* Work to be completed *
Everything from the line with "- [libev](http://software.schmorp.de/pkg/libev.html) - High" to the end of the data is to be retyped exactly, and nothing else.
------------------------
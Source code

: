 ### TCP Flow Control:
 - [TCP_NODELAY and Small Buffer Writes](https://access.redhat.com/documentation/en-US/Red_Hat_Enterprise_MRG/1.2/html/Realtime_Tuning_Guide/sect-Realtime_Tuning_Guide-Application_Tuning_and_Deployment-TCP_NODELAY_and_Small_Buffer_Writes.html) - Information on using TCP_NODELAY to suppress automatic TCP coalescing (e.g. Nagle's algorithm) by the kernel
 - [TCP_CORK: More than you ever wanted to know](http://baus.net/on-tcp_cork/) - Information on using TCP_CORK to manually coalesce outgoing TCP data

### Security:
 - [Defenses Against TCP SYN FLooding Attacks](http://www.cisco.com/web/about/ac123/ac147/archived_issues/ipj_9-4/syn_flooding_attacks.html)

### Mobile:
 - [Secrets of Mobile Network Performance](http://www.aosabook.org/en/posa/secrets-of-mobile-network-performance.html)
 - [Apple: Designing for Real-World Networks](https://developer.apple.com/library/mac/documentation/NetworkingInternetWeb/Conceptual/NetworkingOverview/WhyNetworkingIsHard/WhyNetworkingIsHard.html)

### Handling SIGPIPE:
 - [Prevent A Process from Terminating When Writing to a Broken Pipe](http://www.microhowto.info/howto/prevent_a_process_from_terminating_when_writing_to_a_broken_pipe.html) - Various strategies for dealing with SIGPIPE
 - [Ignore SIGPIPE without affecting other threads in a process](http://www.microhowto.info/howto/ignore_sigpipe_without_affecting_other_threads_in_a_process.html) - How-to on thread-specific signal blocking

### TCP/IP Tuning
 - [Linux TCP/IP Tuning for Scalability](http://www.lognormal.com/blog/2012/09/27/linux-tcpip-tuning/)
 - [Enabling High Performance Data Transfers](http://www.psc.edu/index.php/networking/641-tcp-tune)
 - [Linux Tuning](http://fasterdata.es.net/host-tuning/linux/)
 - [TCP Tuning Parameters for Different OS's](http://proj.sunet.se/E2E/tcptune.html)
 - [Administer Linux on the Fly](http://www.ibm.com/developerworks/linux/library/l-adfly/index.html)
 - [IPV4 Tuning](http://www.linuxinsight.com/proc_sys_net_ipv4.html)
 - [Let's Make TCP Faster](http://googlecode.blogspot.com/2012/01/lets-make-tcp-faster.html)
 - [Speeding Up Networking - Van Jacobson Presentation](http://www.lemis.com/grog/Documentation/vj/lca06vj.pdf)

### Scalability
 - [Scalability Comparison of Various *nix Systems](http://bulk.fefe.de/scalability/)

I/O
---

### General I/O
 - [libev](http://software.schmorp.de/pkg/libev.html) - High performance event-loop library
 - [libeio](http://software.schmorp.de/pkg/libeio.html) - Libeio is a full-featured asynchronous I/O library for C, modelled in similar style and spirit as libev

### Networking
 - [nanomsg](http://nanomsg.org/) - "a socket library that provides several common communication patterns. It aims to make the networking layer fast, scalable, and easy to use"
------------------------
* Output *
 - [libev](http://software.schmorp.de/pkg/libev.html) - High performance event-loop library
 - [libeio](http://software.schmorp.de/pkg/libeio.html) - Libeio is a full-featured asynchronous I/O library for C, modelled in similar style and spirit as libev

### Networking
 - [nanomsg](http://nanomsg.org/) - "a socket library that provides several common communication patterns. It aims to make the networking layer fast, scalable, and easy to use"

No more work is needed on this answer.